WHAT IS REQUIRED :: Retype each entry exactly as written, and keep the pictures out of the copy.

⁂

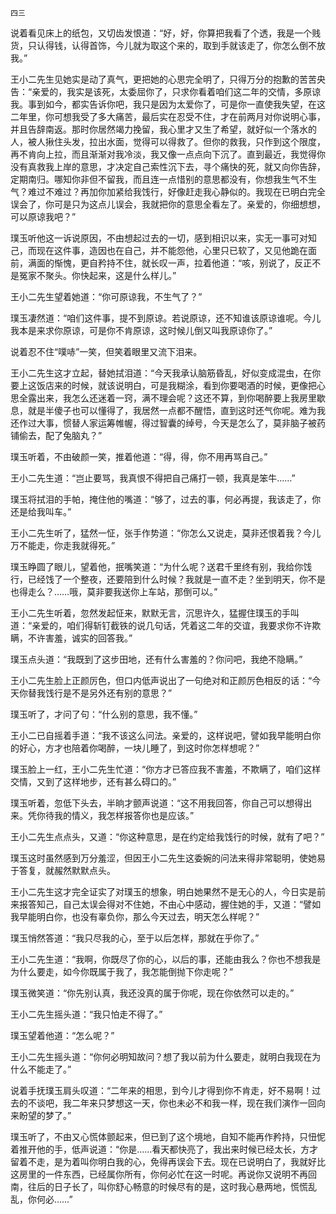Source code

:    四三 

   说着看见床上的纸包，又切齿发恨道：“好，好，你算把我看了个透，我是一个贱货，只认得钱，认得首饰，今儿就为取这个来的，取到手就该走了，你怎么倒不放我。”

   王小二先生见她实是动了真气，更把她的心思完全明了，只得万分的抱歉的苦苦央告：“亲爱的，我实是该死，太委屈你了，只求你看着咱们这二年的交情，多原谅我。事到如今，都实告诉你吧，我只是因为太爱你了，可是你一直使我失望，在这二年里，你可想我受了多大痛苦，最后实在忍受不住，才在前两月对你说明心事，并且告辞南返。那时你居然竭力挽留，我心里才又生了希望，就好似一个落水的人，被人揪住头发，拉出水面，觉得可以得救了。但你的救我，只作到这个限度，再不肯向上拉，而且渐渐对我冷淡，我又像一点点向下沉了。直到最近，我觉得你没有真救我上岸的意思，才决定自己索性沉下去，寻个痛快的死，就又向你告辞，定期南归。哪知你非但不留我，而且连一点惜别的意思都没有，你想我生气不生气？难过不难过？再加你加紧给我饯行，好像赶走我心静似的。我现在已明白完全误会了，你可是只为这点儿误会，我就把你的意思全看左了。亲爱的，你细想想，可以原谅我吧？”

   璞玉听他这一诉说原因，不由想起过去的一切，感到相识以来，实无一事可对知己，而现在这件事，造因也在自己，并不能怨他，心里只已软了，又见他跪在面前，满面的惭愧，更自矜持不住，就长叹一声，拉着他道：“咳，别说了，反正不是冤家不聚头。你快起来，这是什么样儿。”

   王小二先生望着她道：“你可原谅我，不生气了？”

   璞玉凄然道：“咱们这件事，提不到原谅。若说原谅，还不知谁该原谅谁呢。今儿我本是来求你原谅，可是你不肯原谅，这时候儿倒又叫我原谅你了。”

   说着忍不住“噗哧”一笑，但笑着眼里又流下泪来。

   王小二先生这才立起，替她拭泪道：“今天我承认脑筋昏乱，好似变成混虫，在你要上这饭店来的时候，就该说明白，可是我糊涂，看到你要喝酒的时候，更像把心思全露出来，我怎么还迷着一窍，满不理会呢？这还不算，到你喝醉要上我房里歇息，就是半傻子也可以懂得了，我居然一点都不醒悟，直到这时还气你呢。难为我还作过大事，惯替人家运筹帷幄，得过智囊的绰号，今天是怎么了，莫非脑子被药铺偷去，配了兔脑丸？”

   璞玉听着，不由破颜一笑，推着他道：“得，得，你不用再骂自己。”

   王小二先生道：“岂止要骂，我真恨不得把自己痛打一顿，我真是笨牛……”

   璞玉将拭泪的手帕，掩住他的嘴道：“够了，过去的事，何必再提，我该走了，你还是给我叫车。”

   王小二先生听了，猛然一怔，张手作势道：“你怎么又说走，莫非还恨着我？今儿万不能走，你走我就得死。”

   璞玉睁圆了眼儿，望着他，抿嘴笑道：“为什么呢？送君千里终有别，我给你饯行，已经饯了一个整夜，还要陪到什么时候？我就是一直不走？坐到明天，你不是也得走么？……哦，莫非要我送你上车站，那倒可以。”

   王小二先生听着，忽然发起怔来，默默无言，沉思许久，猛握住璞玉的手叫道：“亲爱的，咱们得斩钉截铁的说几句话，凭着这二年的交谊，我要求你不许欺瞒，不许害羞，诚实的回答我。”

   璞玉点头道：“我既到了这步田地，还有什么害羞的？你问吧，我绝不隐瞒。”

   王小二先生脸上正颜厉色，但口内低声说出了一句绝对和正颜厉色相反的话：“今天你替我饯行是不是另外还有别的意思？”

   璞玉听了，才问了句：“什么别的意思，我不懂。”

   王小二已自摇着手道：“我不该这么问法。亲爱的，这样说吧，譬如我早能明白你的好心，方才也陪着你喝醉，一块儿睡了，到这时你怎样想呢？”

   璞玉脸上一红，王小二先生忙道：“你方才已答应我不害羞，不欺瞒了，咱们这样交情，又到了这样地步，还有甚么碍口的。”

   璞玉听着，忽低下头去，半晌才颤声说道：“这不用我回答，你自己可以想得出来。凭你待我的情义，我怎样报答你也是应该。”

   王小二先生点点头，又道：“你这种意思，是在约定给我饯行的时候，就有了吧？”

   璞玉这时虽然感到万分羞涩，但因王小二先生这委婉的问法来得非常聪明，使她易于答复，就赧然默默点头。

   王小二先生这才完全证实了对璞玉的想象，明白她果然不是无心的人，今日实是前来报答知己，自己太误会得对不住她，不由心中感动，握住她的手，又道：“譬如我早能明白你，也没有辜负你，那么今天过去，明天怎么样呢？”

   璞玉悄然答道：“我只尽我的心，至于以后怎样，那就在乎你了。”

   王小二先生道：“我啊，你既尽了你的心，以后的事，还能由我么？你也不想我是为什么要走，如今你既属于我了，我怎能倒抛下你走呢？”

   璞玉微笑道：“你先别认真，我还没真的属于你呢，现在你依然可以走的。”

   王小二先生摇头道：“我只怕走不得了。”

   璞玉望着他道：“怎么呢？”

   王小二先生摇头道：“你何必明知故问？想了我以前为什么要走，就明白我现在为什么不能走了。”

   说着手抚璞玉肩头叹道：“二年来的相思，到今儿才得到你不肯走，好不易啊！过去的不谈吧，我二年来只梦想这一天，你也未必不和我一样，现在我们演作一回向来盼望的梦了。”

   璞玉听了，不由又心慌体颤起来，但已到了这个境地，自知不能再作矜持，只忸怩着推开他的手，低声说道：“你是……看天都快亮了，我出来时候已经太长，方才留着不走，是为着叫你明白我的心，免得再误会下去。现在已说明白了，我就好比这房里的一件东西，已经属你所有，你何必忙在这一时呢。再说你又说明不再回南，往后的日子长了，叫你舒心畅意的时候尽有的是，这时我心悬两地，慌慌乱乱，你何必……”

⁂

RESPONSE ::
Source code

:    四三 

   说着看见床上的纸包，又切齿发恨道：“好，好，你算把我看了个透，我是一个贱货，只认得钱，认得首饰，今儿就为取这个来的，取到手就该走了，你怎么倒不放我。”

   王小二先生见她实是动了真气，更把她的心思完全明了，只得万分的抱歉的苦苦央告：“亲爱的，我实是该死，太委屈你了，只求你看着咱们这二年的交情，多原谅我。事到如今，都实告诉你吧，我只是因为太爱你了，可是你一直使我失望，在这二年里，你可想我受了多大痛苦，最后实在忍受不住，才在前两月对你说明心事，并且告辞南返。那时你居然竭力挽留，我心里才又生了希望，就好似一个落水的人，被人揪住头发，拉出水面，觉得可以得救了。但你的救我，只作到这个限度，再不肯向上拉，而且渐渐对我冷淡，我又像一点点向下沉了。直到最近，我觉得你没有真救我上岸的意思，才决定自己索性沉下去，寻个痛快的死，就又向你告辞，定期南归。哪知你非但不留我，而且连一点惜别的意思都没有，你想我生气不生气？难过不难过？再加你加紧给我饯行，好像赶走我心静似的。我现在已明白完全误会了，你可是只为这点儿误会，我就把你的意思全看左了。亲爱的，你细想想，可以原谅我吧？”

   璞玉听他这一诉说原因，不由想起过去的一切，感到相识以来，实无一事可对知己，而现在这件事，造因也在自己，并不能怨他，心里只已软了，又见他跪在面前，满面的惭愧，更自矜持不住，就长叹一声，拉着他道：“咳，别说了，反正不是冤家不聚头。你快起来，这是什么样儿。”

   王小二先生望着她道：“你可原谅我，不生气了？”

   璞玉凄然道：“咱们这件事，提不到原谅。若说原谅，还不知谁该原谅谁呢。今儿我本是来求你原谅，可是你不肯原谅，这时候儿倒又叫我原谅你了。”

   说着忍不住“噗哧”一笑，但笑着眼里又流下泪来。

   王小二先生这才立起，替她拭泪道：“今天我承认脑筋昏乱，好似变成混虫，在你要上这饭店来的时候，就该说明白，可是我糊涂，看到你要喝酒的时候，更像把心思全露出来，我怎么还迷着一窍，满不理会呢？这还不算，到你喝醉要上我房里歇息，就是半傻子也可以懂得了，我居然一点都不醒悟，直到这时还气你呢。难为我还作过大事，惯替人家运筹帷幄，得过智囊的绰号，今天是怎么了，莫非脑子被药铺偷去，配了兔脑丸？”

   璞玉听着，不由破颜一笑，推着他道：“得，得，你不用再骂自己。”

   王小二先生道：“岂止要骂，我真恨不得把自己痛打一顿，我真是笨牛……”

   璞玉将拭泪的手帕，掩住他的嘴道：“够了，过去的事，何必再提，我该走了，你还是给我叫车。”

   王小二先生听了，猛然一怔，张手作势道：“你怎么又说走，莫非还恨着我？今儿万不能走，你走我就得死。”

   璞玉睁圆了眼儿，望着他，抿嘴笑道：“为什么呢？送君千里终有别，我给你饯行，已经饯了一个整夜，还要陪到什么时候？我就是一直不走？坐到明天，你不是也得走么？……哦，莫非要我送你上车站，那倒可以。”

   王小二先生听着，忽然发起怔来，默默无言，沉思许久，猛握住璞玉的手叫道：“亲爱的，咱们得斩钉截铁的说几句话，凭着这二年的交谊，我要求你不许欺瞒，不许害羞，诚实的回答我。”

   璞玉点头道：“我既到了这步田地，还有什么害羞的？你问吧，我绝不隐瞒。”

   王小二先生脸上正颜厉色，但口内低声说出了一句绝对和正颜厉色相反的话：“今天你替我饯行是不是另外还有别的意思？”

   璞玉听了，才问了句：“什么别的意思，我不懂。”

   王小二已自摇着手道：“我不该这么问法。亲爱的，这样说吧，譬如我早能明白你的好心，方才也陪着你喝醉，一块儿睡了，到这时你怎样想呢？”

   璞玉脸上一红，王小二先生忙道：“你方才已答应我不害羞，不欺瞒了，咱们这样交情，又到了这样地步，还有甚么碍口的。”

   璞玉听着，忽低下头去，半晌才颤声说道：“这不用我回答，你自己可以想得出来。凭你待我的情义，我怎样报答你也是应该。”

   王小二先生点点头，又道：“你这种意思，是在约定给我饯行的时候，就有了吧？”

   璞玉这时虽然感到万分羞涩，但因王小二先生这委婉的问法来得非常聪明，使她易于答复，就赧然默默点头。

   王小二先生这才完全证实了对璞玉的想象，明白她果然不是无心的人，今日实是前来报答知己，自己太误会得对不住她，不由心中感动，握住她的手，又道：“譬如我早能明白你，也没有辜负你，那么今天过去，明天怎么样呢？”

   璞玉悄然答道：“我只尽我的心，至于以后怎样，那就在乎你了。”

   王小二先生道：“我啊，你既尽了你的心，以后的事，还能由我么？你也不想我是为什么要走，如今你既属于我了，我怎能倒抛下你走呢？”

   璞玉微笑道：“你先别认真，我还没真的属于你呢，现在你依然可以走的。”

   王小二先生摇头道：“我只怕走不得了。”

   璞玉望着他道：“怎么呢？”

   王小二先生摇头道：“你何必明知故问？想了我以前为什么要走，就明白我现在为什么不能走了。”

   说着手抚璞玉肩头叹道：“二年来的相思，到今儿才得到你不肯走，好不易啊！过去的不谈吧，我二年来只梦想这一天，你也未必不和我一样，现在我们演作一回向来盼望的梦了。”

   璞玉听了，不由又心慌体颤起来，但已到了这个境地，自知不能再作矜持，只忸怩着推开他的手，低声说道：“你是……看天都快亮了，我出来时候已经太长，方才留着不走，是为着叫你明白我的心，免得再误会下去。现在已说明白了，我就好比这房里的一件东西，已经属你所有，你何必忙在这一时呢。再说你又说明不再回南，往后的日子长了，叫你舒心畅意的时候尽有的是，这时我心悬两地，慌慌乱乱，你何必……”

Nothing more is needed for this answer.